Problem definition
I need to produce a number of specific graphs, and on these graphs, highlight subsets of vertices (nodes) by drawing a contour/polygon/range around or over them (see image below).
- A graph may have multiple of these contours/ranges, and they may overlap, iff one or more vertices belong to multiple subsets.
- Given a graph of N vertices, any subset may be of size 1..N.
- However, vertices not belonging to a subset must not be inside the contour (as that would be misleading, so that's priority no. 1). This is gist of my problem.
- All these graphs happen to have the property that the ranges are continuous, as the data they represent covers only directly connected subsets of vertices.
- All graphs will be undirected and connected (no unconnected vertices will ever be plotted).
Reproducible attempts
I am using R and the igraph
package. I have already tried some solutions, but none of them work well enough.

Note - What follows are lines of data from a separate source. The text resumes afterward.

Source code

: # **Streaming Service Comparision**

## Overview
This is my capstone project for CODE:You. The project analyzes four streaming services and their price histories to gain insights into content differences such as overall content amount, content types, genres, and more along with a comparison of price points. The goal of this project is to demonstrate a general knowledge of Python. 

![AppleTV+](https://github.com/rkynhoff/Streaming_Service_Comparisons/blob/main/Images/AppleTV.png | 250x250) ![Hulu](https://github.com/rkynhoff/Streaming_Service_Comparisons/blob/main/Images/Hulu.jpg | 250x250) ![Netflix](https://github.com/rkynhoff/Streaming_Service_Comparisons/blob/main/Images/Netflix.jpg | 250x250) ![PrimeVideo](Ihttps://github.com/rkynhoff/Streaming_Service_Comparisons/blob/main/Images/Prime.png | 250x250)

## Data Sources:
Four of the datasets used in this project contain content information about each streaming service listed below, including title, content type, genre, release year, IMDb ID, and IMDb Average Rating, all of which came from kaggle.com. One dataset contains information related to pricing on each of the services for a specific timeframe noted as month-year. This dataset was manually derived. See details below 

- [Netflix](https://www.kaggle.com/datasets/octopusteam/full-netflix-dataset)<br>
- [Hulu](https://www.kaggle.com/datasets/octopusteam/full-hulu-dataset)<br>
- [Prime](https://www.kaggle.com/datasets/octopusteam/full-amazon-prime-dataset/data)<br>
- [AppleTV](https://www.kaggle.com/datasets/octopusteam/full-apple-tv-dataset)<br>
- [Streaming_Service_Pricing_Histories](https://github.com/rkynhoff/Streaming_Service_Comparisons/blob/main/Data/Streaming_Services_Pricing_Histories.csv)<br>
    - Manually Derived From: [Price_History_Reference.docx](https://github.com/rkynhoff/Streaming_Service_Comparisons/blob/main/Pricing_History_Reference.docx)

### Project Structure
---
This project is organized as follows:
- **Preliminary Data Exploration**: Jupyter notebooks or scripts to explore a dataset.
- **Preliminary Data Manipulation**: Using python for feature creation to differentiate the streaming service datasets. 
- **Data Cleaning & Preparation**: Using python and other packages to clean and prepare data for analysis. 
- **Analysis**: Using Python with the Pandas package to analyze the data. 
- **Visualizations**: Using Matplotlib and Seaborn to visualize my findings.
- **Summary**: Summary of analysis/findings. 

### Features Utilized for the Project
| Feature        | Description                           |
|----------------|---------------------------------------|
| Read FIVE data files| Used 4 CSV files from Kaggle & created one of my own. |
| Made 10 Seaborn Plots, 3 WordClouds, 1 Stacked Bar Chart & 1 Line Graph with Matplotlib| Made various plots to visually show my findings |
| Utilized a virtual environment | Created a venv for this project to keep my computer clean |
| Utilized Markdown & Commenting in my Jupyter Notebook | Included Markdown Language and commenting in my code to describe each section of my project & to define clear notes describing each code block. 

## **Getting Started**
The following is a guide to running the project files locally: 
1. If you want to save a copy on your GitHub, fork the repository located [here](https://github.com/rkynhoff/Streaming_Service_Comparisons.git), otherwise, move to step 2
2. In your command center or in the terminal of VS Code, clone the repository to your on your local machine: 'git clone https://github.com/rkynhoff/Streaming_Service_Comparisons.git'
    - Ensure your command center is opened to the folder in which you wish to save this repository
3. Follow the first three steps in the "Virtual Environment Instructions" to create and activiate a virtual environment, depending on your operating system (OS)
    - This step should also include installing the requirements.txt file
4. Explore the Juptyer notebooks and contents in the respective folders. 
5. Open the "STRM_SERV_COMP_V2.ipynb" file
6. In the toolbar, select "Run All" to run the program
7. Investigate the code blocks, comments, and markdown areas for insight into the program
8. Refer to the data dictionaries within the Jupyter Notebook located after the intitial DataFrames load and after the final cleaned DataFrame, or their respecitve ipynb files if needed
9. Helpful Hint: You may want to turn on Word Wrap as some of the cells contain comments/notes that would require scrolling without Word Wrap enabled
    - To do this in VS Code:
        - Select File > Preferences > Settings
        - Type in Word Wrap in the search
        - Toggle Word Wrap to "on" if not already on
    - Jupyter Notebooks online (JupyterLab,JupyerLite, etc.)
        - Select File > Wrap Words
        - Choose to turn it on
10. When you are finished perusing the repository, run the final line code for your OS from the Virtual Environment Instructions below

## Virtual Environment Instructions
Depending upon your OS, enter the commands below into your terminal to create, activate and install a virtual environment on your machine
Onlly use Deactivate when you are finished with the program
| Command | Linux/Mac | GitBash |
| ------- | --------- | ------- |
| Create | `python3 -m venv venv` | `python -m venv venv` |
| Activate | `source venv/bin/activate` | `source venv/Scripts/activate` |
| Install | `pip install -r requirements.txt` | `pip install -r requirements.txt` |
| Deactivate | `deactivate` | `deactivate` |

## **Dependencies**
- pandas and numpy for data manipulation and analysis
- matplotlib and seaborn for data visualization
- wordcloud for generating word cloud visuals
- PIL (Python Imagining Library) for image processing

First attempt, mark.groups
in plot.igraph
:
library(igraph)
g = make_graph("Frucht")
l = layout.reingold.tilford(g,1)
plot(g, layout=l, mark.groups = c(1,3,6,12,5), mark.shape=1)

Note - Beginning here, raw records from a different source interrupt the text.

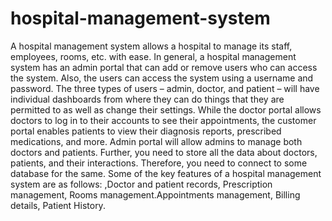 # hospital-management-system

A hospital management system allows a hospital to manage its staff, employees, rooms, etc. with ease. In general, a hospital management system has an admin portal that can add or remove users who can access the system. Also, the users can access the system using a username and password. The three types of users – admin, doctor, and patient – will have individual dashboards from where they can do things that they are permitted to as well as change their settings. While the doctor portal allows doctors to log in to their accounts to see their appointments, the customer portal enables patients to view their diagnosis reports, prescribed medications, and more. Admin portal will allow admins to manage both doctors and patients. Further, you need to store all the data about doctors, patients, and their interactions. Therefore, you need to connect to some database for the same. Some of the key features of a hospital management system are as follows:
,Doctor and patient records, Prescription management, Rooms management.Appointments management, Billing details, Patient History.
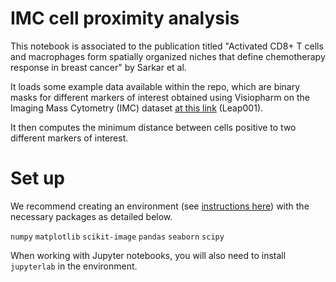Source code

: # IMC cell proximity analysis

This notebook is associated to the publication titled "Activated CD8+ T cells and macrophages form spatially organized niches that define chemotherapy response in breast cancer" by Sarkar et al. 

It loads some example data available within the repo, which are binary masks for different markers of interest obtained using Visiopharm on the Imaging Mass Cytometry (IMC) dataset [at this link](https://www.ebi.ac.uk/biostudies/bioimages/studies/S-BIAD2027) (Leap001). 

It then computes the minimum distance between cells positive to two different markers of interest.

# Set up

We recommend creating an environment (see [instructions here](https://conda.io/projects/conda/en/latest/user-guide/tasks/manage-environments.html#)) with the necessary packages as detailed below.

`numpy`
`matplotlib`
`scikit-image`
`pandas`
`seaborn`
`scipy`

When working with Jupyter notebooks, you will also need to install `jupyterlab` in the environment.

# bad, vertex 11 should not be inside the contour
plot(g, layout=l, mark.groups = c(1,6,12,5,11), mark.shape=1)
# 3 should not be in; image below
# just choosing another layout here is not a generalizable solution
The plot.igraph calls igraph.polygon, which calls convex_hull (also igraph), which calls xspline. The results is, from what I understand, something called a convex hull (which otherwise looks very nice!), but for my purposes that is not precise enough, covering vertices that should not be covered.
Second attempt with contour
. So I tried implementing my own version, based on the solution suggested here:
library(MASS)
xx <- runif(5, 0, 1);yy <- abs(xx)+rnorm(5,0,0.2)

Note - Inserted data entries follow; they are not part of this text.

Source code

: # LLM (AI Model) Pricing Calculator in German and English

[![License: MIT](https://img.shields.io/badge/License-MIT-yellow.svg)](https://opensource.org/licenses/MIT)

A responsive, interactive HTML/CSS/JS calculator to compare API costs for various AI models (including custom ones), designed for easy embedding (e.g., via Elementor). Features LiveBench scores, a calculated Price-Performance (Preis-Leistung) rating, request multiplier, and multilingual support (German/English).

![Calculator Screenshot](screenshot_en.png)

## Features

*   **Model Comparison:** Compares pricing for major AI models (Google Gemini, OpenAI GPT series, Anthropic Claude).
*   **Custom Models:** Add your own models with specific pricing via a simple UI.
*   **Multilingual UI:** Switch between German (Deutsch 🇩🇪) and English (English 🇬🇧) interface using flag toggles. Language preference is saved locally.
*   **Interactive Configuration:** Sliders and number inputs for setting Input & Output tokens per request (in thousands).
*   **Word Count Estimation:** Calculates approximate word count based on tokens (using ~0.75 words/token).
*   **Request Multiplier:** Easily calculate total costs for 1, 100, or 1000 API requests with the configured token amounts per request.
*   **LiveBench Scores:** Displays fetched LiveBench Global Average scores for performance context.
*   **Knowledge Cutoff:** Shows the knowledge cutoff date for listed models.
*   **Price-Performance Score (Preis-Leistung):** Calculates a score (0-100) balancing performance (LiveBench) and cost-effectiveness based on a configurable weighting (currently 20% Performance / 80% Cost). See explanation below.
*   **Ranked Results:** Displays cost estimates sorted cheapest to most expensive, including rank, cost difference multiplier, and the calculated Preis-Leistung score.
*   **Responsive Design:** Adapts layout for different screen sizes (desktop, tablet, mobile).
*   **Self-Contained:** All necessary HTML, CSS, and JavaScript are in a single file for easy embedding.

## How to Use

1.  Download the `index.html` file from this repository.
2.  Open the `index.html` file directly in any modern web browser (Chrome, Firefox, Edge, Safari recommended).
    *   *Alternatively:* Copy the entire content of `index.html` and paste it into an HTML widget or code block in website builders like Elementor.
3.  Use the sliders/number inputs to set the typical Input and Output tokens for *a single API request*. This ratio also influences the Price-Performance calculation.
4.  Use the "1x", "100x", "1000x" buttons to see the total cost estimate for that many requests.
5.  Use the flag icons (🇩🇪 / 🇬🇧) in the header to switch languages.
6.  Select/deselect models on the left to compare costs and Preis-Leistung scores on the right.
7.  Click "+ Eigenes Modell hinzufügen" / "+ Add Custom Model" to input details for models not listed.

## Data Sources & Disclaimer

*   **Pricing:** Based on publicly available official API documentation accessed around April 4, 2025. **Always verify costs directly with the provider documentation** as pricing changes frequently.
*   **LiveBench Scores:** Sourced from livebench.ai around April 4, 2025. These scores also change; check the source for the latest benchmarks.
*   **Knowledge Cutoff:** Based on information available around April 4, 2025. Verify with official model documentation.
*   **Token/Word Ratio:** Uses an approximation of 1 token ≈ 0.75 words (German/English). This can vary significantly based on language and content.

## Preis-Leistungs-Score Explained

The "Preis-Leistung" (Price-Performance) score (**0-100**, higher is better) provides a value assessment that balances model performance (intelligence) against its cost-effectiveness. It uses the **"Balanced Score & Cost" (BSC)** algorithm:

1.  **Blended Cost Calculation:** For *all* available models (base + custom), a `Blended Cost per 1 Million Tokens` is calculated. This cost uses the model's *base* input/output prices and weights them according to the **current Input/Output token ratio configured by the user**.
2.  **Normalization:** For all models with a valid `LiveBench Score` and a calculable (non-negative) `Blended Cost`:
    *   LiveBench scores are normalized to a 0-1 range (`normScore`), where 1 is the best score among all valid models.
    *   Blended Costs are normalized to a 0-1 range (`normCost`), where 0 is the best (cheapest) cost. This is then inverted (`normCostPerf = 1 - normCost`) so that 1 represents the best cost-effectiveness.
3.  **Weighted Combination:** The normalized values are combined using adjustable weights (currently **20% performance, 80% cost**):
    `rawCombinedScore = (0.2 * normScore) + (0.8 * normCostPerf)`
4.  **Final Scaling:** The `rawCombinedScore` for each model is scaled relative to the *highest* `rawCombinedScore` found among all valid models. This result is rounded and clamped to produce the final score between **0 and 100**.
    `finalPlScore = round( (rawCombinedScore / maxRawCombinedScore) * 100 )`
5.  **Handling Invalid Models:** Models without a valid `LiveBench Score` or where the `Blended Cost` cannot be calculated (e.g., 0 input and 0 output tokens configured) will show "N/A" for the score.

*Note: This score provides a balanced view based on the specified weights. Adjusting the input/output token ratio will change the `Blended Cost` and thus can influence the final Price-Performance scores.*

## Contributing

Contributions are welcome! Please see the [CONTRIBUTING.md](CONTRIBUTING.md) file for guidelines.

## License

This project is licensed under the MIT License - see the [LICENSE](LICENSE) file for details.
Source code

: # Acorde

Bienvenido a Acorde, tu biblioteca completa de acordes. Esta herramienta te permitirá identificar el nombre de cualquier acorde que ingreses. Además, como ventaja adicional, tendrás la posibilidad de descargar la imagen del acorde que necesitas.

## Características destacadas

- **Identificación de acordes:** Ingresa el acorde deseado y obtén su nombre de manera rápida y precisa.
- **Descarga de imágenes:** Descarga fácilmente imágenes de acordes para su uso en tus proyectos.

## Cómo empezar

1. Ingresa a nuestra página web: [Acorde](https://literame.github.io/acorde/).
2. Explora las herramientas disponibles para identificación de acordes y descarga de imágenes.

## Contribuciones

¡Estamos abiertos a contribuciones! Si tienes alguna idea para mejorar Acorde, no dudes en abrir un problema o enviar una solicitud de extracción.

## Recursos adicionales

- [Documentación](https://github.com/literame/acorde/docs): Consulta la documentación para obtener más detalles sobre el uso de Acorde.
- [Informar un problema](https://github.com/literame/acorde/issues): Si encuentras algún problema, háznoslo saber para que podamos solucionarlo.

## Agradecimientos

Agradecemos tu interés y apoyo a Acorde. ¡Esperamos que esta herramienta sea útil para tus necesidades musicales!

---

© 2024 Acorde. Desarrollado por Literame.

plot(xx,yy, xlim=c( min(xx)-sd(xx),max(xx)+sd(xx)), ylim =c( min(yy)-sd(yy), max(yy)+sd(yy)))
dens2 <- kde2d(xx, yy, lims=c(min(xx)-sd(xx), max(xx)+sd(xx), min(yy)- sd(yy), max(yy)+sd(yy) ),h=c(bandwidth.nrd(xx)/1.5, bandwidth.nrd(xx)/ 1.5), n=50 )
contour(dens2, level=0.001, col="red", add=TRUE, drawlabels=F)
The contour plot looks in principle like something I could use, given enough tweaking of the bandwidth and level values (to make the contour snug enough so it doesn't cover any points outside the group). However, this solution has the drawback that when the level value is too small, the contour breaks (doesn't produce a continuous area) - so if I would go that way, controlling for continuity (and determining good bandwidth/level values on the fly) automatically should be implemented. Another problem is, I cannot quite see how could I plot the contour over the plots produced by igraph
: the layout.*
commands produce what looks like a coordinate matrix, but the coordinates do not match the axis coordinates on the plot:
# compare:
layout.reingold.tilford(g,1)
plot(g, layout=l, axes=T)
The question:
What would be a better way to achieve the plotting of such ranges on graphs (ideally igraphs) in R that would meet the criteria outlined above - ranges that include only the vertices that belong to their subset and exclude all else - while being continous ranges?
The solution I am looking for should be scalable to graphs of different sizes and layouts that I may need to create (so hand-tweaking each graph by hand using e.g. tkplot is not a good solution). I am aware that on some graphs with some vertex groups, meeting both the criteria will indeed be impossible in practise, but intuitively it should be possible to implement something that still works most of the time with smallish (10..20 vertices) and not-too-complex graphs (ideally it would be possible to detect and give a warning if a perfectly fitting range could not be plotted). Either an improvement of the mark.groups
approach (not necessarily within the package, but using the hull-idea mentioned above), or something with contour
or a similar suitable function, or suggesting something else entirely would be welcome, as long as it works (most of the time).
Update stemming from the discussion: a solution that only utilizes functions of core R or CRAN packages (not external software) is desirable, since I will eventually want to incorporate this functionality in a package.
Edit: specified the last paragraph as per the comments.